In the United States, compensatory mitigation is a commonly used form of environmental mitigation and, for some projects, it is legally required under the Clean Water Act 1972. Compensatory mitigation is defined by the US Department of Agriculture as "measures to restore, create, enhance, and preserve wetlands to offset unavoidable adverse impacts."[35] Early wetland compensatory mitigation was regarded as a failure.
One of the main methods of compensatory mitigation in the US is mitigation banking, a market-based method to offset adverse impacts to wetlands (or streams and other bodies of water) that cannot be either avoided or reduced.[36] This is done by selling credits from mitigation banks, which are sites where activities to preserve, enhance, create, or restore aquatic habitat are conducted and valued in the form of credits. Developers can purchase credits from mitigation banks to offset the "debit" of negative environmental impacts with the aim of achieving no net loss of wetlands. No net loss is the policy objective used to guide compensatory mitigation in the United States, but has since expanded to other countries, where no net loss of biodiversity may be required as the aim of environmental mitigation measures like biodiversity offsets.[20]
Conservation banking is also used in the United States in the context of endangered species under the Endangered Species Act of 1973 as a form of compensatory mitigation.[37]

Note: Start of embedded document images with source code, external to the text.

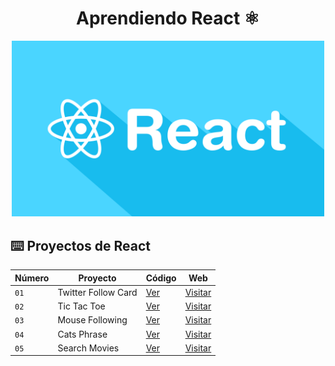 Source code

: <div align="center">

# Aprendiendo React ⚛️

<img alt="ReactJS" src="react.png" width="500" />

</div>

## ⌨️ Proyectos de React

| Número | Proyecto | Código | Web |
| --- | --- | --- | --- |
| `01` | Twitter Follow Card | [Ver](projects/01-twitter-follow-card/) | [Visitar](https://twitter-following.surge.sh/) |
| `02` | Tic Tac Toe | [Ver](projects/02-tic-tac-toe/) | [Visitar](https://triquis.surge.sh/) |
| `03` | Mouse Following | [Ver](projects/03-mouse-follower/) | [Visitar](https://mouse-following.surge.sh/) |
| `04` | Cats Phrase | [Ver](projects/04-react-prueba-tecnica/) | [Visitar](https://cat-phrase.surge.sh/) |
| `05` | Search Movies | [Ver](projects/05-react-search-movies/) | [Visitar](https://movies.search.surge.sh/) |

Biodiversity offsetting is an environmental mitigation measure defined by the Business and Biodiversity Offsets Programme as "measurable conservation outcomes of actions designed to compensate for significant residual adverse biodiversity impacts arising from project development after appropriate prevention and mitigation measures have been taken."[7] It is put forward as the final step of the mitigation hierarchy and regulations require that it is applied only after measures to avoid or reduce impacts.[3]
It is an increasingly popular method of environmental mitigation for businesses and developers, though its suitability and success is debated.[38] More than 100 countries worldwide have biodiversity offsetting requirements and, elsewhere, biodiversity offsetting may be applied as part of lending requirements from international financial institutions like the World Bank or as a voluntary commitment by businesses.[14]
Environmental mitigation might be conducted using an environmental crediting system (like a biodiversity banking framework) established by governing bodies that allocate debits and credits. Examples of such systems include biodiversity banking (a way to carry out biodiversity offsetting) and its various forms, including mitigation banking, habitat banking, species banking, or conservation banking, dependent on region or the goals of the system for conservation.[39][12] This might be done with a specific objective, such as no net loss of wetlands for mitigation banking in the United States or no net loss of biodiversity for habitat banks in Colombia.[40][41]
Credits are generated by banks where a natural resource has been deemed to be improved through conservation or preservation activities at the bank site.[42] Debits arise where significant adverse environment impacts (such as degradation of a habitat or damage to a natural resource) are planned at a permitted site.[43] Where a business or individual has a debit, they might be required to purchase a credit to offset an impact that cannot be otherwise avoided or reduced.[43] For example, England's Biodiversity Net Gain policy requires that developers purchase biodiversity credits from the government if they are unable to achieve a 10% gain in biodiversity by creating or enhancing habitat on their development site.[44] Some entities might also purchase credits form these systems voluntarily.[45]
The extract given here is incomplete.